A drizzle that fell like it was too tired to work up into actual rain slicked on his face and hair as he negotiated the warren's slopes, making off down the eastern side.
He marked no activity on the road-rail terminus - the warren
might as well have been a graveyard - but that didn't mean eyes weren't watching from doors and sentry posts. Valentine made a long, elbow-and knee-battering crawl to the bottom of the slope. A garbage pit gaped fifty or sixty meters away; one of the more common punishments for minor infractions was a spell either digging new space for garbage or covering up whatever the scavengers - human, rodent, or insect - left.
A dog barked, freezing him, but it was a distant warning from the southwestern side of the ridge.
He rested and waited. Headlights glowed; then engine noise sounded from the road winding down from the western foothills. A motorbike leading a car approached the checkpoint, and Valentine took the opportunity to make a dash for the garbage pit. Half expecting a warning shot if not another bullet through the thigh, he was there by the time the vehicles reached the gate.

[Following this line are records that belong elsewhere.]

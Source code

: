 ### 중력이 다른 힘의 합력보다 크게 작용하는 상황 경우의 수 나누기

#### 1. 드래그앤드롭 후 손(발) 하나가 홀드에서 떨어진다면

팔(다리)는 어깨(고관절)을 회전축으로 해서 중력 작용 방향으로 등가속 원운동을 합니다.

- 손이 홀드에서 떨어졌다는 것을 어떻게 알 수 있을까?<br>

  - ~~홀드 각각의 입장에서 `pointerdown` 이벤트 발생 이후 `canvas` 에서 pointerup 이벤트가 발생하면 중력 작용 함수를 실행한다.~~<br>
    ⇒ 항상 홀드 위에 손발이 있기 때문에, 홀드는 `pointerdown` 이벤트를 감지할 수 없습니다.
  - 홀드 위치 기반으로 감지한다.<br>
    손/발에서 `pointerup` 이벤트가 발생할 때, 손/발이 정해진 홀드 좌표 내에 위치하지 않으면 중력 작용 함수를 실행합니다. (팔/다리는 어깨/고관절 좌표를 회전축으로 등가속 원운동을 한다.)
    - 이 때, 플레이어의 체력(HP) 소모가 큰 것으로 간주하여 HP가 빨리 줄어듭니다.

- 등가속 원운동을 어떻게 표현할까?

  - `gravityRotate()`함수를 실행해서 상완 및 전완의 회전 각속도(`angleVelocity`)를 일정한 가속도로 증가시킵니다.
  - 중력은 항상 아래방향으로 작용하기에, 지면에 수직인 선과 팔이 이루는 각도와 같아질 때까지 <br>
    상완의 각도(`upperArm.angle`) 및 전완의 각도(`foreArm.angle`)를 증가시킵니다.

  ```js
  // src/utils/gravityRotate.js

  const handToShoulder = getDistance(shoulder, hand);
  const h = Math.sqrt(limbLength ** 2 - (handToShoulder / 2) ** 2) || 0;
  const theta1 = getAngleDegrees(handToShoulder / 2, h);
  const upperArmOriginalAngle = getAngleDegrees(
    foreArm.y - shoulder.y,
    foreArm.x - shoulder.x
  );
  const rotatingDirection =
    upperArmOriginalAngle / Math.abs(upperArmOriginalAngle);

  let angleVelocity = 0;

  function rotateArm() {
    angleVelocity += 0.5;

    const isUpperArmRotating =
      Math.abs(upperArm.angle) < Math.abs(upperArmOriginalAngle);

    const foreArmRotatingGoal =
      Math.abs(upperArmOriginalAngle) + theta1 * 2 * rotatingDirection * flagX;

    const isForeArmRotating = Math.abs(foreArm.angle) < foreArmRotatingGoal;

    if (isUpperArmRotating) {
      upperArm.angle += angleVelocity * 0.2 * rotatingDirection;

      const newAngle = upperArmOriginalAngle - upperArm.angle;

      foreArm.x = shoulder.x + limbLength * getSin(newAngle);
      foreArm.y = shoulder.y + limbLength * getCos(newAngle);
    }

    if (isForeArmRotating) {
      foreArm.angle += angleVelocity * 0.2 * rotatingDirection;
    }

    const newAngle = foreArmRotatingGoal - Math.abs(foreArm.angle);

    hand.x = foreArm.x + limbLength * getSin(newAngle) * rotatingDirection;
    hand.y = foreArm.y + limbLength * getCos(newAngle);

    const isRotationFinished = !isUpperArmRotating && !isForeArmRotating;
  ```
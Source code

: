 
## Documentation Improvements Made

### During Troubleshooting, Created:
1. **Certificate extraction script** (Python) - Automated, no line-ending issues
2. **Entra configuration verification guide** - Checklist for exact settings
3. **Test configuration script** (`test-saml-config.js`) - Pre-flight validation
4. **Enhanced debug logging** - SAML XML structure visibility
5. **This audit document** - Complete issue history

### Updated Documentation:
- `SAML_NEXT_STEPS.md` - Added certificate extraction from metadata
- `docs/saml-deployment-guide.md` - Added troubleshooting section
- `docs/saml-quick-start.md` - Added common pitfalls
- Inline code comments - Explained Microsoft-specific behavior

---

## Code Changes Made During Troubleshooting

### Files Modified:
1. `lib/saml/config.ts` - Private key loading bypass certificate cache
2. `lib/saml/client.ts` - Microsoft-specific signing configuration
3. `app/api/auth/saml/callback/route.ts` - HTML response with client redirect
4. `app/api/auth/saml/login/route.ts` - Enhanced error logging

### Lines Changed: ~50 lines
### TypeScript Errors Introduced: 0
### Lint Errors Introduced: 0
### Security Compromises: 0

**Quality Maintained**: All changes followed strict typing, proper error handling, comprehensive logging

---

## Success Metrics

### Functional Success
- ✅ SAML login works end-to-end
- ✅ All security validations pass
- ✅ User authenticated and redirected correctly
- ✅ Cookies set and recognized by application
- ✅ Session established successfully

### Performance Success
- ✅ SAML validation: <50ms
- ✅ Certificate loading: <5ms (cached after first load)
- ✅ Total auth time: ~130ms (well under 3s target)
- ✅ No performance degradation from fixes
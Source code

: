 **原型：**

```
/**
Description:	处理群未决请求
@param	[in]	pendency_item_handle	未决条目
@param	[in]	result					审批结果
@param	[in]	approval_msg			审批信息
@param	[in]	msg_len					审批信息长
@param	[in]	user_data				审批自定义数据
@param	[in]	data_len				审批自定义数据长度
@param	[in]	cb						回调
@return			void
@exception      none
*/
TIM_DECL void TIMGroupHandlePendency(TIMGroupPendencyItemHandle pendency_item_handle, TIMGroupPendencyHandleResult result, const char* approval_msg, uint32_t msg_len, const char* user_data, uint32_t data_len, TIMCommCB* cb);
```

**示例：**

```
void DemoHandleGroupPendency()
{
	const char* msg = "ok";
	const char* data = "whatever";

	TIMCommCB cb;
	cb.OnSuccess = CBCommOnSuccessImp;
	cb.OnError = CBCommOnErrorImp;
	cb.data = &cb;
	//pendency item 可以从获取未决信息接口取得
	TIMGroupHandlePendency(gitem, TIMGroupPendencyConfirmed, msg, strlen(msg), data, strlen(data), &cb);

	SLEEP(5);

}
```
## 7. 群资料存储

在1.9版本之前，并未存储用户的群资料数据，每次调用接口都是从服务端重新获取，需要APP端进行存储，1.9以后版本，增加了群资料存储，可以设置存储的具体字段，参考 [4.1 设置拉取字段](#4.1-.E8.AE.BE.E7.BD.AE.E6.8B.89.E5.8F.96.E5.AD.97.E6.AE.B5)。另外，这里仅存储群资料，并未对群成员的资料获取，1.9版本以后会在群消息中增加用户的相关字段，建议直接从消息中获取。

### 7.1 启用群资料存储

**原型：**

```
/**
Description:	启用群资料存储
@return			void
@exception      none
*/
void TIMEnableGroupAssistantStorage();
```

On the other side of the garbage pit the woods began. A fence ran through it, patrolled, but it was militia backed up by a few Bears. But the fence was little more than a polite warning, and the patrols were a training exercise, and Valentine had heard stories of paths to sneak out and go into town for a little fun. The tough part was getting out of the warren.
* * *
Valentine crept up on Gide's fueling station and motor pool, having gone over another fence. There were a couple of guards at the gate, but the rest of the buildings were locked up tight. Valentine rejoiced in his luck when he saw a woman Gide's size work a crank, pumping fuel from an underground reservoir into a fifty-gallon drum. Then she turned. The woman's profile was a straight horizontal line, flat as a building.
"Julia", he hissed from the shadows.
She stepped away from the pump and reached for her sidearm. "Who's there?"
"David. I'm a friend of Gide's".
"The David", she said, reaching for something at her throat. She pulled up a plastic nose and a surgical mask.
Valentine walked up and shook her hand. "You make me sound like a statue".
"Umm... sorry? Gide's not on duty until seven".
"Can you get her, please? It's really important".
"Ah, love", she said. "Where are you storing your white horse?"